Conventionally, image editing software typically includes a tool called an “eraser” which is used to replace original pixels of an electronic document with background pixels filled with a specific color. A user may manually select a target area of the electronic document and apply the eraser thereto. Conventionally, the pixel-filling color may either be the same for all pixels to which the eraser will be applied. For example, if information such as text is located on a homogeneous background, the user may select the text area and the eraser fills all pixels within the selected area (including pixels that are not part of the text) with the background color. The result is a homogeneous image and a deletion of the text.
When the text to be deleted is located on a non-homogeneous background, all pixels in the target area conventionally would be filled in a similar manner as with a homogeneous background—either with a predetermined color or alternatively with a color computed by averaging the colors of pixels contiguous to the target area. As a result, the coloring in the selected area may not match the non-homogeneous background, and the attempt to erase the text in the selected area may be conspicuous. Some conventional approaches have attempted to address this problem by allowing a user to isolate each symbol into a separate area and applying an eraser to each such area individually (either with a predetermined color or a color average). However, these approaches may require considerable user involvement in the information deletion process, may be time-consuming and may be based on an assumption that the software in use includes an eraser tool that would support the selection of random-shaped areas.
Aspects of the present disclosure address these and other shortcomings by providing a smart eraser system that may remove information of an electronic document in a manner that may be substantially inconspicuous (inconspicuous or almost inconspicuous) to a viewer of the electronic document. In some implementations, the smart eraser system receives, via a graphical user interface (GUI), a user selected area to be erased from a document including a background portion. The smart eraser system also determines whether the user selected area to be erased includes a text portion. Text portion within the image may have corresponding text layer. In other words, the smart eraser system determines whether the area, selected by the user to be erased, includes a text layer. Text layer may have existed originally or may have been produced by the OCR. If the user selected area does not contain text portion, OCR is unable to produce a text layer. If the user selected area contains the text, the smart eraser system changes the color of the pixels belonging to the text, rather than all pixels within the selected area. When erasing the text portion in the selected area, the smart eraser system colors the text portion based on a color of the background portion that is adjacent to the text portion. The color of the text pixel may be replaced by one averaged from that of the contiguous background pixels. Contrary to the conventional mechanisms where all pixels in the selected area are filled with same color, aspects of the present disclosure may apply different colors to pixels within the selected area, thereby making deletion substantially unnoticeable to a viewer. In addition, by not changing the color of background pixels within the selected area, the smart eraser system may further make deletion of information substantially inconspicuous.

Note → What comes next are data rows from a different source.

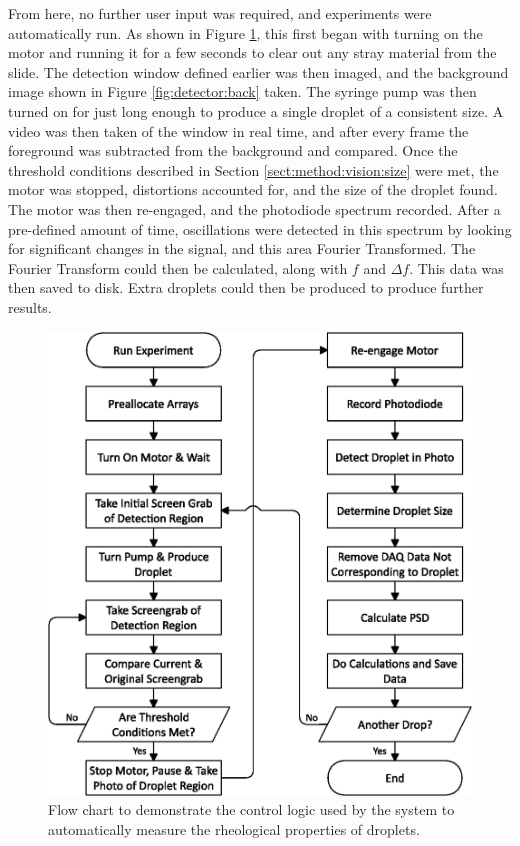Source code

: \documentclass{physics_article_B}
\begin{document}
        From here, no further user input was required, and experiments were automatically run. As shown in Figure \ref{fig:setup:logic}, this first began with turning on the motor and running it for a few seconds to clear out any stray material from the slide. The detection window defined earlier was then imaged, and the background image shown in Figure \ref{fig:detector:back} taken. The syringe pump was then turned on for just long enough to produce a single droplet of a consistent size. A video was then taken of the window in real time, and after every frame the foreground was subtracted from the background and compared. Once the threshold conditions described in Section \ref{sect:method:vision:size} were met, the motor was stopped, distortions accounted for, and the size of the droplet found. The motor was then re-engaged, and the photodiode spectrum recorded. After a pre-defined amount of time, oscillations were detected in this spectrum by looking for significant changes in the signal, and this area Fourier Transformed. The Fourier Transform could then be calculated, along with $f$ and $\Delta f$. This data was then saved to disk. Extra droplets could then be produced to produce further results.
    
        \begin{figure}[H]
            \centering
            \hspace*{-1cm}\includegraphics[scale=0.8]{Figures/FlowLogic.eps}
            \caption{Flow chart to demonstrate the control logic used by the system to automatically measure the rheological properties of droplets.}
            \label{fig:setup:logic}
        \end{figure}
\end{document}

Various aspects of the above referenced methods and systems are described in details herein below by way of examples, rather than by way of limitation.
Computing device 100 may include a processor 110 coupled to a system bus 120. Other devices coupled to system bus 120 may include a memory 130, a display 140, a keyboard 150, an optical input device 160, a touch screen (not shown), and one or more communication interfaces 170.
In various illustrative examples, processor 110 may be provided by one or more processing devices, such as general purpose and/or specialized processors. Memory 130 may comprise one or more volatile memory devices (for example, RAM chips), one or more non-volatile memory devices (for example, ROM or EEPROM chips), and/or one or more storage memory devices (for example, optical or magnetic disks).
Optical input device 160 may be provided by a scanner or a still image camera configured to acquire the light reflected by the objects situated within its field of view. In some embodiments, the optical input device 160 is external to the computing device 100 and may be electronically coupled to the computing device 100 via a wired or wireless connection.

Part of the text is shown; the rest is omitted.